Options Boom Is Reshaping What Investors Buy

More than $10 billion of Bitcoin options expire June 26; about 80% are out of the money as options trading alters market activity.

More than $10 billion of Bitcoin options are set to expire on June 26, with roughly 80% currently out of the money. Dealers’ hedging tied to those contracts is already affecting spot prices.

Bitcoin fell below $60,000 in mid‑June after a weak start to the month. The so‑called max‑pain level for the quarterly expiry sits near $74,000, above the roughly $65,000 spot price seen this week.

When traders buy or sell options, counterparties typically hedge by trading the underlying asset. Those hedges can create buying or selling pressure in the spot market and concentrate activity around specific strike prices and expiry dates. Dealers’ gamma hedging can increase price movement around large expiries.

Market participants point to episodes in late 2025 when dealer positioning kept Bitcoin within narrow ranges for weeks around major expiries. Some analysts expect similar patterns ahead of the June 26 quarterly expiry.

Cryptocurrency derivatives grew rapidly because Bitcoin and Ethereum lack conventional cash flows, so market participants rely on expectations about the future. By 2025 open interest in Bitcoin options often matched or exceeded open interest in Bitcoin futures. The options venue Deribit and BlackRock’s IBIT options positions now account for a large share of that exposure; IBIT’s options book on U.S. exchanges has reached about $40 billion.

The growth in options activity is visible in traditional markets as well. U.S.-listed options volume reached 15.2 billion contracts in 2025, a 26% increase from the prior year, with average daily notional value near $4 trillion. Short‑dated, zero‑days‑to‑expiry contracts now make up more than half of daily S&P 500 index options volume, up from about 5% in 2020. Retail traders account for over 30% of contract volume and are concentrated in short‑dated bets that carry low cost and asymmetric payoffs.

Institutions use options to manage exposures from interest rates to equities. Algorithmic trading strategies use options to express probability distributions.
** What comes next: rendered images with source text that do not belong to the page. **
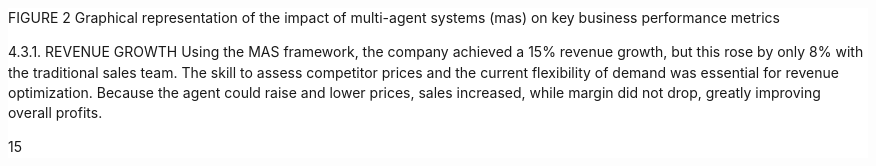 FIGURE 2 Graphical representation of the impact of multi-agent systems (mas) on key business performance metrics

4.3.1. REVENUE GROWTH
Using the MAS framework, the company achieved a 15% revenue growth, but this rose by only 8% with the traditional sales
team.  The  skill  to  assess  competitor  prices  and  the  current  flexibility  of  demand  was  essential  for  revenue  optimization.
Because the agent could raise and lower prices, sales increased, while margin did not drop, greatly improving overall profits.

15

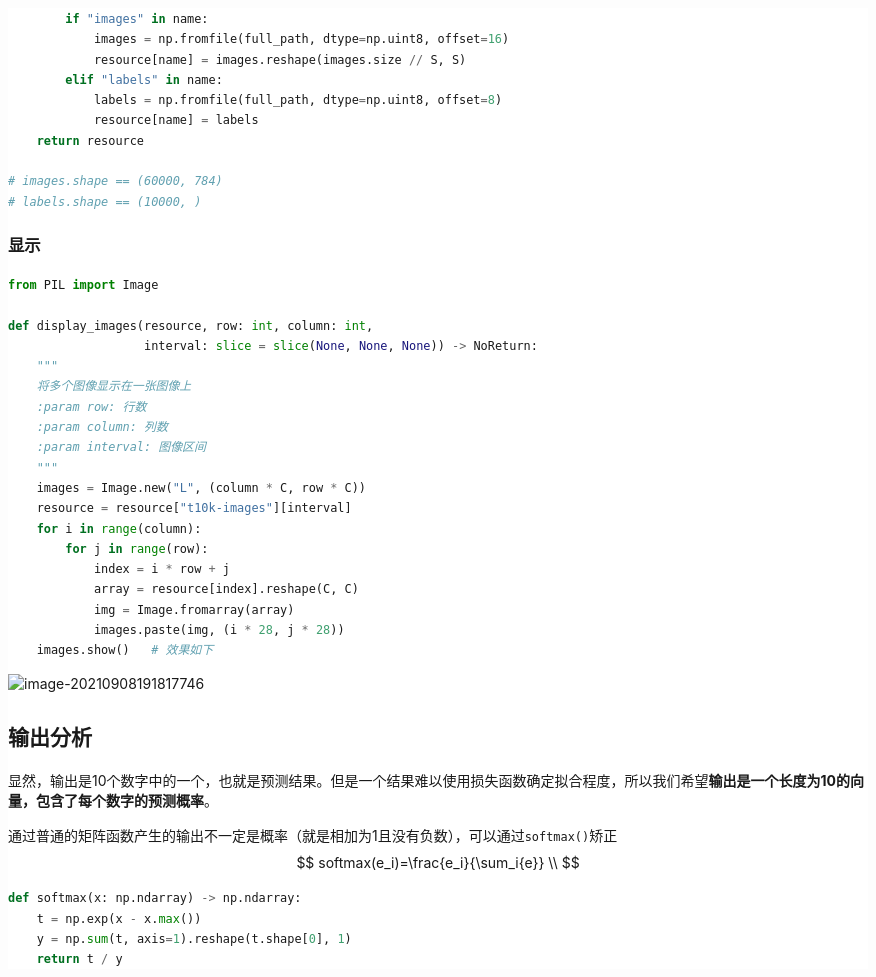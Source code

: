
 ```python
        if "images" in name:
            images = np.fromfile(full_path, dtype=np.uint8, offset=16)
            resource[name] = images.reshape(images.size // S, S)
        elif "labels" in name:
            labels = np.fromfile(full_path, dtype=np.uint8, offset=8)
            resource[name] = labels
    return resource

# images.shape == (60000, 784)
# labels.shape == (10000, )
```

### 显示

```python
from PIL import Image

def display_images(resource, row: int, column: int,
                   interval: slice = slice(None, None, None)) -> NoReturn:
    """
    将多个图像显示在一张图像上
    :param row: 行数
    :param column: 列数
    :param interval: 图像区间
    """
    images = Image.new("L", (column * C, row * C))
    resource = resource["t10k-images"][interval]
    for i in range(column):
        for j in range(row):
            index = i * row + j
            array = resource[index].reshape(C, C)
            img = Image.fromarray(array)
            images.paste(img, (i * 28, j * 28))
    images.show()   # 效果如下
```

![image-20210908191817746](C:\Users\Monika\AppData\Roaming\Typora\typora-user-images\image-20210908191817746.png)

## 输出分析

显然，输出是10个数字中的一个，也就是预测结果。但是一个结果难以使用损失函数确定拟合程度，所以我们希望**输出是一个长度为10的向量，包含了每个数字的预测概率**。

通过普通的矩阵函数产生的输出不一定是概率（就是相加为1且没有负数），可以通过`softmax()`矫正
$$
softmax(e_i)=\frac{e_i}{\sum_i{e}} \\
$$

```python
def softmax(x: np.ndarray) -> np.ndarray:
    t = np.exp(x - x.max())
    y = np.sum(t, axis=1).reshape(t.shape[0], 1)
    return t / y
```
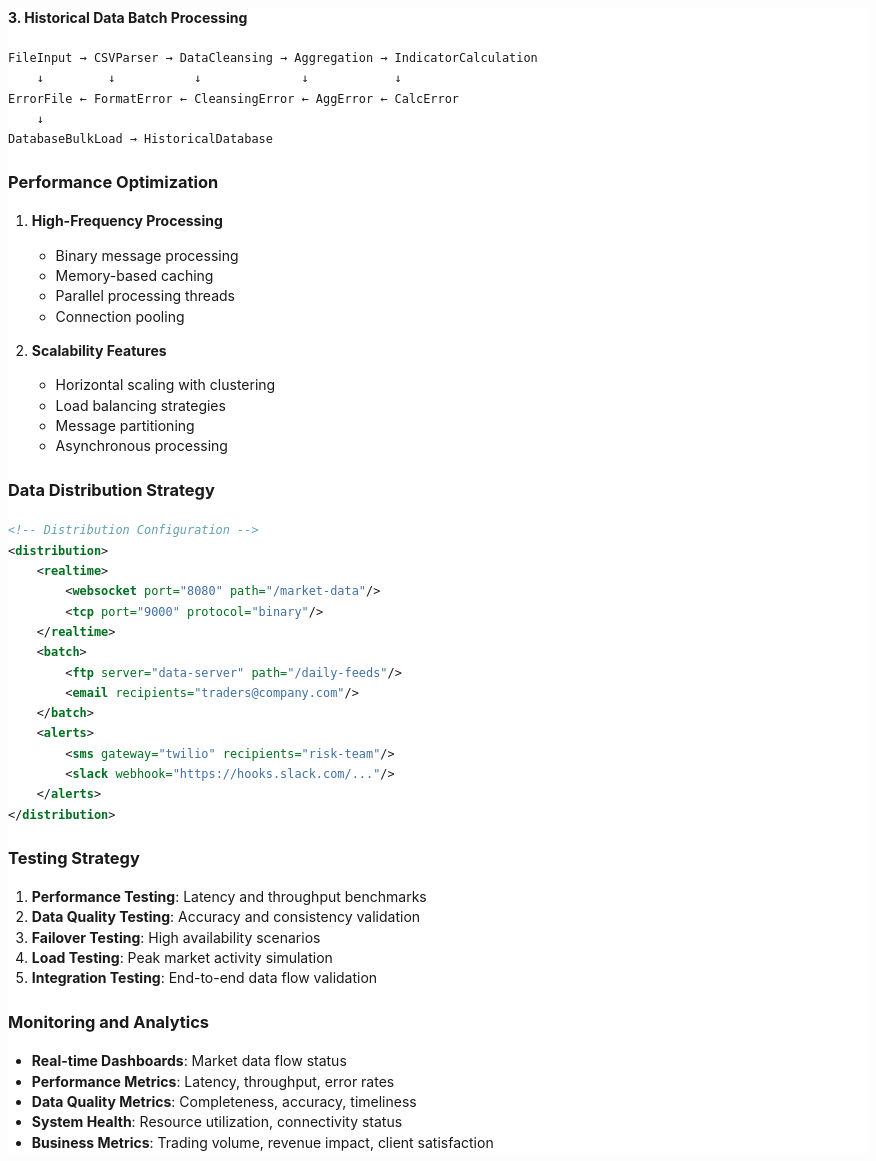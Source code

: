 #### 3. Historical Data Batch Processing
```
FileInput → CSVParser → DataCleansing → Aggregation → IndicatorCalculation
    ↓         ↓           ↓              ↓            ↓
ErrorFile ← FormatError ← CleansingError ← AggError ← CalcError
    ↓
DatabaseBulkLoad → HistoricalDatabase
```

### Performance Optimization
1. **High-Frequency Processing**
   - Binary message processing
   - Memory-based caching
   - Parallel processing threads
   - Connection pooling

2. **Scalability Features**
   - Horizontal scaling with clustering
   - Load balancing strategies
   - Message partitioning
   - Asynchronous processing

### Data Distribution Strategy
```xml
<!-- Distribution Configuration -->
<distribution>
    <realtime>
        <websocket port="8080" path="/market-data"/>
        <tcp port="9000" protocol="binary"/>
    </realtime>
    <batch>
        <ftp server="data-server" path="/daily-feeds"/>
        <email recipients="traders@company.com"/>
    </batch>
    <alerts>
        <sms gateway="twilio" recipients="risk-team"/>
        <slack webhook="https://hooks.slack.com/..."/>
    </alerts>
</distribution>
```

### Testing Strategy
1. **Performance Testing**: Latency and throughput benchmarks
2. **Data Quality Testing**: Accuracy and consistency validation
3. **Failover Testing**: High availability scenarios
4. **Load Testing**: Peak market activity simulation
5. **Integration Testing**: End-to-end data flow validation

### Monitoring and Analytics
- **Real-time Dashboards**: Market data flow status
- **Performance Metrics**: Latency, throughput, error rates
- **Data Quality Metrics**: Completeness, accuracy, timeliness
- **System Health**: Resource utilization, connectivity status
- **Business Metrics**: Trading volume, revenue impact, client satisfaction
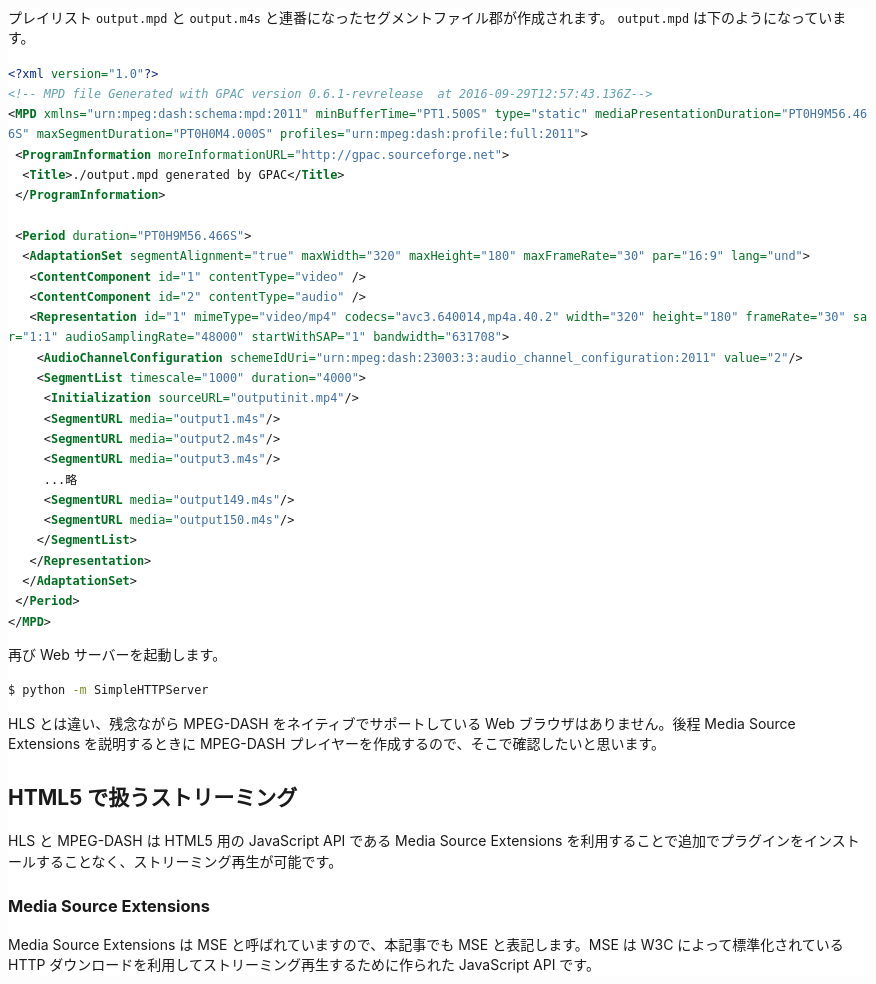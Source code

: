 プレイリスト `output.mpd` と `output.m4s` と連番になったセグメントファイル郡が作成されます。 `output.mpd` は下のようになっています。

```xml
<?xml version="1.0"?>
<!-- MPD file Generated with GPAC version 0.6.1-revrelease  at 2016-09-29T12:57:43.136Z-->
<MPD xmlns="urn:mpeg:dash:schema:mpd:2011" minBufferTime="PT1.500S" type="static" mediaPresentationDuration="PT0H9M56.466S" maxSegmentDuration="PT0H0M4.000S" profiles="urn:mpeg:dash:profile:full:2011">
 <ProgramInformation moreInformationURL="http://gpac.sourceforge.net">
  <Title>./output.mpd generated by GPAC</Title>
 </ProgramInformation>

 <Period duration="PT0H9M56.466S">
  <AdaptationSet segmentAlignment="true" maxWidth="320" maxHeight="180" maxFrameRate="30" par="16:9" lang="und">
   <ContentComponent id="1" contentType="video" />
   <ContentComponent id="2" contentType="audio" />
   <Representation id="1" mimeType="video/mp4" codecs="avc3.640014,mp4a.40.2" width="320" height="180" frameRate="30" sar="1:1" audioSamplingRate="48000" startWithSAP="1" bandwidth="631708">
    <AudioChannelConfiguration schemeIdUri="urn:mpeg:dash:23003:3:audio_channel_configuration:2011" value="2"/>
    <SegmentList timescale="1000" duration="4000">
     <Initialization sourceURL="outputinit.mp4"/>
     <SegmentURL media="output1.m4s"/>
     <SegmentURL media="output2.m4s"/>
     <SegmentURL media="output3.m4s"/>
     ...略
     <SegmentURL media="output149.m4s"/>
     <SegmentURL media="output150.m4s"/>
    </SegmentList>
   </Representation>
  </AdaptationSet>
 </Period>
</MPD>
```

再び Web サーバーを起動します。

```sh
$ python -m SimpleHTTPServer
```

HLS とは違い、残念ながら MPEG-DASH をネイティブでサポートしている Web ブラウザはありません。後程 Media Source Extensions を説明するときに MPEG-DASH プレイヤーを作成するので、そこで確認したいと思います。

## HTML5 で扱うストリーミング

HLS と MPEG-DASH は HTML5 用の JavaScript API である Media Source Extensions を利用することで追加でプラグインをインストールすることなく、ストリーミング再生が可能です。

### Media Source Extensions

Media Source Extensions は MSE と呼ばれていますので、本記事でも MSE と表記します。MSE は W3C によって標準化されている HTTP ダウンロードを利用してストリーミング再生するために作られた JavaScript API です。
Those uses have increased trading in derivatives relative to outright ownership of assets.

Prediction markets recorded $31.2 billion in trading volume in May. A federal appeals court recently ruled that sports‑event contracts traded on a platform qualify as swaps under the Commodity Exchange Act, placing those contracts under Commodity Futures Trading Commission oversight. One major prediction‑market firm completed a $1 billion funding round at a reported $22 billion valuation, with annualized trading volume reported above $170 billion.

Tokenized non‑stablecoin assets surpassed $32 billion in May, roughly triple the prior year, while tokenized Treasuries on‑chain exceed $13 billion. Developers are building programmable derivatives on tokenized assets that can trade continuously.

Traders and risk managers report that as options and related instruments grow, they affect how prices form and how market participants allocate capital. Ownership remains a common form of exposure, while options, perpetuals, prediction contracts and tokenized derivatives are increasingly used to express views on possible future outcomes.